Operating System - HP-UX
1833704 Members
2731 Online
110062 Solutions
New Discussion

Environment (Temp) Monitoring

 
Walter Keating
Occasional Contributor

Environment (Temp) Monitoring

Hi !

Does anyone know of a way to access current environment temperature information that EMS has available using scripts etc running on the system (HP-UX 11.0 N, L and A classes) ?

I want to check the temperature frequently and
react to AC problems before the EMS logs threshold breaches the system shutdown !

thanks
6 REPLIES 6
Ravi_8
Honored Contributor

Re: Environment (Temp) Monitoring

Hi,

I ahven't seen this in HP, whereas in Tru64 system displays the current temp at boot time.

we had the similar problem(machines shutting down due to temp), adding the additional AC is the solution.
never give up
Luc Bussieres_1
Trusted Contributor

Re: Environment (Temp) Monitoring

We had a similar problem last week and looking at the log EMS will report 2 level of errors the first one (critical) will give you some time to react. and the second one (emergency) will shutdown the system.

Jul 2 15:40:32 jupiter /usr/sbin/envd[1284]: ***** OVERTEMP_CRIT WARNING *****
Jul 2 15:40:32 jupiter /usr/sbin/envd[1284]: Temperature exceeded the normal operation threshold.
Correct the over-temperature condition.
Jul 2 17:41:24 jupiter /usr/sbin/envd[1284]: ***** OVERTEMP_EMERG WARNING *****
Jul 2 17:41:24 jupiter /usr/sbin/envd[1284]: Temperature exceeded the OVERTEMP_CRIT threshold. Cor
rect the over-temperature condition immediately.

Luc,
A. Clay Stephenson
Acclaimed Contributor

Re: Environment (Temp) Monitoring

At best on SOME HP boxes you can get a status but not what amounts to an analog readings.

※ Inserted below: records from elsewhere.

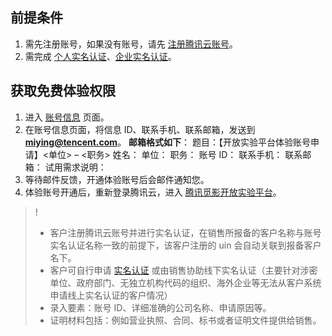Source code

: ﻿## 前提条件
1. 需先注册账号，如果没有账号，请先 [注册腾讯云账号](https://cloud.tencent.com/document/product/378/17985)。
2. 需完成 [个人实名认证](https://cloud.tencent.com/document/product/378/10495)、[企业实名认证](https://cloud.tencent.com/document/product/378/10496)。

## 获取免费体验权限
1. 进入 [账号信息](https://console.cloud.tencent.com/developer) 页面。
2. 在账号信息页面，将信息 ID、联系手机、联系邮箱，发送到 <b>miying@tencent.com</b>。
**邮箱格式如下**：
题目：【开放实验平台体验账号申请】<单位> – <职务>
姓名：
单位：
职务：
账号 ID：
联系手机：
联系邮箱：
试用需求说明：
3. 等待邮件反馈，开通体验账号后会邮件通知您。
4. 体验账号开通后，重新登录腾讯云，进入 [腾讯觅影开放实验平台](https://console.cloud.tencent.com/taop)。
>!
>- 客户注册腾讯云账号并进行实名认证，在销售所报备的客户名称与账号实名认证名称一致的前提下，该客户注册的 uin 会自动关联到报备客户名下。
>- 客户可自行申请 [实名认证](https://console.cloud.tencent.com/developer/auth)  或由销售协助线下实名认证（主要针对涉密单位、政府部门、无独立机构代码的组织、海外企业等无法从客户系统申请线上实名认证的客户情况）
>- 录入要素：账号 ID、详细准确的公司名称、申请原因等。
>- 证明材料包括：例如营业执照、合同、标书或者证明文件提供给销售。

Your better bet is to purchase a digital thermometer with an RS-232 serial interface. I use a model made by Ex-Tech that can monitor two temperature inputs. A small bit of C, Perl, or even shell script to read from a serial port and you are done and you don't have to worry about finding out how to do it on a particular computer model.

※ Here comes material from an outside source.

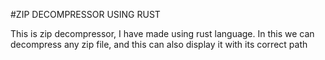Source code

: #ZIP DECOMPRESSOR USING RUST



This is zip decompressor, I have made using rust language.
In this we can decompress any zip file, and this can also display it with its correct path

My version logs alerts into VP/O.
If it ain't broke, I can fix that.
RAC_1
Honored Contributor

Re: Environment (Temp) Monitoring

I remember using some command to monitor fan power sully, temp etc in V class server.

But that is not possible on L, N class.

The only way is to monitor critical, emergency EMS warnings in syslog file.

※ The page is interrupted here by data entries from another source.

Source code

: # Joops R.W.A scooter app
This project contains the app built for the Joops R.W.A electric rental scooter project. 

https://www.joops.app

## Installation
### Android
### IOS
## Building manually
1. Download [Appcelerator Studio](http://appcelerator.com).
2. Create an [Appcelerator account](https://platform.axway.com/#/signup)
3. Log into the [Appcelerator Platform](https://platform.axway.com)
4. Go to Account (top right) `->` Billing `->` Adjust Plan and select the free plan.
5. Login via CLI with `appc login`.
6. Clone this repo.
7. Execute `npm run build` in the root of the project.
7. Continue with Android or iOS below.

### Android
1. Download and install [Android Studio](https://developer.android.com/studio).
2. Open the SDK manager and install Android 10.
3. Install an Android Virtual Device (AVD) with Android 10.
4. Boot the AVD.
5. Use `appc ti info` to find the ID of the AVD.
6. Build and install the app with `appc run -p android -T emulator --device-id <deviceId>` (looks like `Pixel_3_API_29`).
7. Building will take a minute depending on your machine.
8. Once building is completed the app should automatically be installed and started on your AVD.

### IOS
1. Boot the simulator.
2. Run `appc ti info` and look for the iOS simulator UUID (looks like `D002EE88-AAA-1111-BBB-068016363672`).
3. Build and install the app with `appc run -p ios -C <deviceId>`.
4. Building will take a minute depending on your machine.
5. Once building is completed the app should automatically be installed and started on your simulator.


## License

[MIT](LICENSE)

You can configure EMS to do the shutdown/reboot
at different levels of warnings.

Regards,
There is no substitute to HARDWORK
MANOJ SRIVASTAVA
Honored Contributor

Re: Environment (Temp) Monitoring

Hi Walter


You amy also look in this thread :

http://forums.itrc.hp.com/cm/QuestionAnswer/1,,0x702feea29889d611abdb0090277a778c,00.html

Manoj Srivastava
Bill Hassell
Honored Contributor

Re: Environment (Temp) Monitoring

With multiple systems, you probably have a fairly large computer room. Computers make lousy temperature sensors! And unless there is someone monitoring the notification 24x7, the room can still overheat and cause a disaster for all the equipment that cannot turn itself off. Even a pager may be too late if there is a delay in getting to the computer room. Some rooms are so overloaded that if the cooling stops, the room can rise to 150 deg(F) is just a few minutes. I've personally had to scrap over $100k in equipment that was damaged due to failed air conditioning.

The N, L and A calss servers are smart enough to turn off when the temperature is way too high but all your disks and tape drives and printers and modems and network routers, etc, can be severely damaged. Even though the N, L, and A class machines can turn off before they meltdown, some damage is possible and will show up as flaky operation, unexplained hardware failures and memory errors.

Add the cost to replace all the equipment and then see if 1% is a reasonable insurance policy for all this expensive equipment. Then get a good air conditioning system designed explicitly for computer rooms. These systems have multiple stages to monitor (and report temperatures electronically) as well as switch to backup systems.

Or at the very least, buy a thermostatically controlled circuit breaker for the entire room. If the temperature rises above 100 deg, kill all the power. Cheap, not nice to the applications, but certainly better than a meltdown.